SUPPLIED RECORDS START

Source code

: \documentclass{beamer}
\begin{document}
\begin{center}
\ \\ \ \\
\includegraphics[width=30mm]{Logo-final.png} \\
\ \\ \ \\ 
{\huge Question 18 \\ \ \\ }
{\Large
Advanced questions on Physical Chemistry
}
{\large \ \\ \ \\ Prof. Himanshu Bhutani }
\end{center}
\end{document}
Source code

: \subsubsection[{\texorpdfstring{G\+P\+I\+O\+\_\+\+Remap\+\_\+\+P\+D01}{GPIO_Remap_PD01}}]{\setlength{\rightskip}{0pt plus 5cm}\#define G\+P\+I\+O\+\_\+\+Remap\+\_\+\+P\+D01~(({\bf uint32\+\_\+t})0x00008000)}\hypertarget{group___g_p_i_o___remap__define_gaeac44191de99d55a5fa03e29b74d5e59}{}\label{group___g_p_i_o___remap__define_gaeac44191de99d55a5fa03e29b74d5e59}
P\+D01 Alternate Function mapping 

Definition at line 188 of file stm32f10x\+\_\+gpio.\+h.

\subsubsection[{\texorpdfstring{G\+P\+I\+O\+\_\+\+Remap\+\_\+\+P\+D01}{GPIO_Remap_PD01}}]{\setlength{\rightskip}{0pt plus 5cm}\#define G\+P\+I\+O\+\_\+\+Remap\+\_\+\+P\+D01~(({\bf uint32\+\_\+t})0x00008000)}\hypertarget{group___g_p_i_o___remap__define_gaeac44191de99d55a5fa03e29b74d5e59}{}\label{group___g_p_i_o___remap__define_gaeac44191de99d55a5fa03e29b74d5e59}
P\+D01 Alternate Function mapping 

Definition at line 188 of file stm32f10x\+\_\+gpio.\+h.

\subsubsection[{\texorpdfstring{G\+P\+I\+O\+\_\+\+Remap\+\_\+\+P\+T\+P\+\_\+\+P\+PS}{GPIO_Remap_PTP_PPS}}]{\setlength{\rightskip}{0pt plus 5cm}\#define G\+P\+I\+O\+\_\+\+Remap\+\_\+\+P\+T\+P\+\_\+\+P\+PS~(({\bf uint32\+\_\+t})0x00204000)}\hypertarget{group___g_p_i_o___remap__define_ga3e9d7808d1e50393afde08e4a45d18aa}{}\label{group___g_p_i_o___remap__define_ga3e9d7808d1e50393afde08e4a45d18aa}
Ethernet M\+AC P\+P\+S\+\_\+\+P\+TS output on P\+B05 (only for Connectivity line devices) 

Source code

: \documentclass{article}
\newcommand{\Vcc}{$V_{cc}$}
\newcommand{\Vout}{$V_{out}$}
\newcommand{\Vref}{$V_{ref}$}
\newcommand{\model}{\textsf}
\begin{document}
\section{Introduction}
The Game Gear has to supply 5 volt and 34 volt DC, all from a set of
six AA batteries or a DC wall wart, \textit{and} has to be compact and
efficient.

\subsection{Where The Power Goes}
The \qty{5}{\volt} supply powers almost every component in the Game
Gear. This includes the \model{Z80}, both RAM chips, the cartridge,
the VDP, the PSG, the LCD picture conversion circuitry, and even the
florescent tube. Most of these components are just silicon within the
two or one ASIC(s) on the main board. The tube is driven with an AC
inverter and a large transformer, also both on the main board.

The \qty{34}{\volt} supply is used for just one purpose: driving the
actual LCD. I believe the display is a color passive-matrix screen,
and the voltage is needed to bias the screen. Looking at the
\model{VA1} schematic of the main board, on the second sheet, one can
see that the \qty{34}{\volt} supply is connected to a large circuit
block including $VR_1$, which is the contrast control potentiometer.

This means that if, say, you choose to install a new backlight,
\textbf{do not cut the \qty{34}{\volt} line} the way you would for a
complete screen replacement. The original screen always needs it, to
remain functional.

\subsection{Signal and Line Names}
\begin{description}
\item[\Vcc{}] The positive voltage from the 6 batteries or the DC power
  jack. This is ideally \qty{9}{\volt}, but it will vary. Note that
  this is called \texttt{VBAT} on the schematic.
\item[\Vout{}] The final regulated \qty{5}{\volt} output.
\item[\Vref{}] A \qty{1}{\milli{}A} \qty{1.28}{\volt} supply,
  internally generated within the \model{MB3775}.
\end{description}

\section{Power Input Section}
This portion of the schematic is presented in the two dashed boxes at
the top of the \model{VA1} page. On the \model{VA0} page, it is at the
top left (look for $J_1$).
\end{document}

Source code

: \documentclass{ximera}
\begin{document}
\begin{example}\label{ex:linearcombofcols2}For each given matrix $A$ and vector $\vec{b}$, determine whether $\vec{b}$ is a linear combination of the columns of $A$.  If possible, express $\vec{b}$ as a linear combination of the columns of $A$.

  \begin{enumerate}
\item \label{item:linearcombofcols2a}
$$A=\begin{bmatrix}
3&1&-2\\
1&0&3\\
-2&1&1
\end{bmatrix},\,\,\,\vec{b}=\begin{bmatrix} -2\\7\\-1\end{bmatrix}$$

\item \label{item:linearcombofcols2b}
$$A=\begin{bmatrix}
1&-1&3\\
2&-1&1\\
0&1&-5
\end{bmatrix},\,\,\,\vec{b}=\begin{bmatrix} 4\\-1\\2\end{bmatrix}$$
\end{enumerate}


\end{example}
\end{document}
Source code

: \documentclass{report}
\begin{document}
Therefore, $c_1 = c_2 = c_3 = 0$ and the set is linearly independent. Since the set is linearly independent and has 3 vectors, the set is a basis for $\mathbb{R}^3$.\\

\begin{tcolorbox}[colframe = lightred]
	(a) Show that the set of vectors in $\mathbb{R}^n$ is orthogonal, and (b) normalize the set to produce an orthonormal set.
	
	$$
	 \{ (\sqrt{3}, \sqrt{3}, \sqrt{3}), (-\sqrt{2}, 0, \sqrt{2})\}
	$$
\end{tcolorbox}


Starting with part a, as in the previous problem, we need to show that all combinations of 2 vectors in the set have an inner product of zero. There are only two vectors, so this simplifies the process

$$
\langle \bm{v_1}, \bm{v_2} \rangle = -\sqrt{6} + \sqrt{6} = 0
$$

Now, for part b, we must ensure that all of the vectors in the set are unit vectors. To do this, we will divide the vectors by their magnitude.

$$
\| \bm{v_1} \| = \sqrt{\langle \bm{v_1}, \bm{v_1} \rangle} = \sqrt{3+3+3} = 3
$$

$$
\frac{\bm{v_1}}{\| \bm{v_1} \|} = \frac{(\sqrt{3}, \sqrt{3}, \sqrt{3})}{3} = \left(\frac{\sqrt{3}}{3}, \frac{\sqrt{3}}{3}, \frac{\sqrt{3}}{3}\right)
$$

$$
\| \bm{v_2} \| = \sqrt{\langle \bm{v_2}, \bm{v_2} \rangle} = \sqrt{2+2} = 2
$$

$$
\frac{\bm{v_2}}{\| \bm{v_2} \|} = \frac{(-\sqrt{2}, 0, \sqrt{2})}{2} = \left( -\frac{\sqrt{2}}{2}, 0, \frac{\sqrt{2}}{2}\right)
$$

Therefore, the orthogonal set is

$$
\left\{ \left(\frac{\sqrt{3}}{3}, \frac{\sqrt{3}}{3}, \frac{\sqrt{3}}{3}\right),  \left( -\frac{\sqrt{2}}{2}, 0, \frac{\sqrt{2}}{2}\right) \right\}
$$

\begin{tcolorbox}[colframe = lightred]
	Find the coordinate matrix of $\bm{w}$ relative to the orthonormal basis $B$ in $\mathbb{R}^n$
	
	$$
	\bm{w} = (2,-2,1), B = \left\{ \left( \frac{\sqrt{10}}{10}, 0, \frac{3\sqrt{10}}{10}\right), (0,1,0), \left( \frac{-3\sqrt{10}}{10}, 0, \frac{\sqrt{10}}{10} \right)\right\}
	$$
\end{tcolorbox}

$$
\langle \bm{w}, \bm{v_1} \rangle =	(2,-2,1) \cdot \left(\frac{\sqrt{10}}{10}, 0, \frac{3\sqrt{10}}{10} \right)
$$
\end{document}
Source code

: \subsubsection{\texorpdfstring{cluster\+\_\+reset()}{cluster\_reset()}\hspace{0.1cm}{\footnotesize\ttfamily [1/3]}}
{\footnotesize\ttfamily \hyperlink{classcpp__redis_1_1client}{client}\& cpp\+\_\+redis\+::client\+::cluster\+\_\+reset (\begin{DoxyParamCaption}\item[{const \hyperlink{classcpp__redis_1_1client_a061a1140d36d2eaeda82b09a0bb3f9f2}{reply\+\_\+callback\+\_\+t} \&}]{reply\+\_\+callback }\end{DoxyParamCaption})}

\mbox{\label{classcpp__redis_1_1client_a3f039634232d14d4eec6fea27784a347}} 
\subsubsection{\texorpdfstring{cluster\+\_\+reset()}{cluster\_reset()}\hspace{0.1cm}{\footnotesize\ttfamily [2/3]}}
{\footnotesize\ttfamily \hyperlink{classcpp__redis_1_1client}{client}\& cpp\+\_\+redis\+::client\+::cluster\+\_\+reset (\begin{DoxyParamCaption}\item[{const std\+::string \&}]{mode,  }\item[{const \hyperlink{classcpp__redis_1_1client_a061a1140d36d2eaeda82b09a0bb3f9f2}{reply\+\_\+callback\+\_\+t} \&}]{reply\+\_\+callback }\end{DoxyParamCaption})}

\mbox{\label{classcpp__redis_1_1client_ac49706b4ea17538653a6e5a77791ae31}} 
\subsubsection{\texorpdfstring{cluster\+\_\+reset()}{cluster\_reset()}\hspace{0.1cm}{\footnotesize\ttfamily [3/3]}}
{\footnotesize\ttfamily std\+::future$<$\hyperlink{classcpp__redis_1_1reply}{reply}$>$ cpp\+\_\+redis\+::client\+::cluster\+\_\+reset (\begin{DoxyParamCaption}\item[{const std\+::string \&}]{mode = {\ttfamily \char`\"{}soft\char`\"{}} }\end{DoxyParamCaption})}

SUPPLIED RECORDS END

## EXERCISE DETAILS
Lines with "supply" in the records above: copy every one of them.

## SOLUTION TO THIS EXERCISE
The Game Gear has to supply 5 volt and 34 volt DC, all from a set of
The \qty{5}{\volt} supply powers almost every component in the Game
The \qty{34}{\volt} supply is used for just one purpose: driving the
see that the \qty{34}{\volt} supply is connected to a large circuit
\item[\Vref{}] A \qty{1}{\milli{}A} \qty{1.28}{\volt} supply,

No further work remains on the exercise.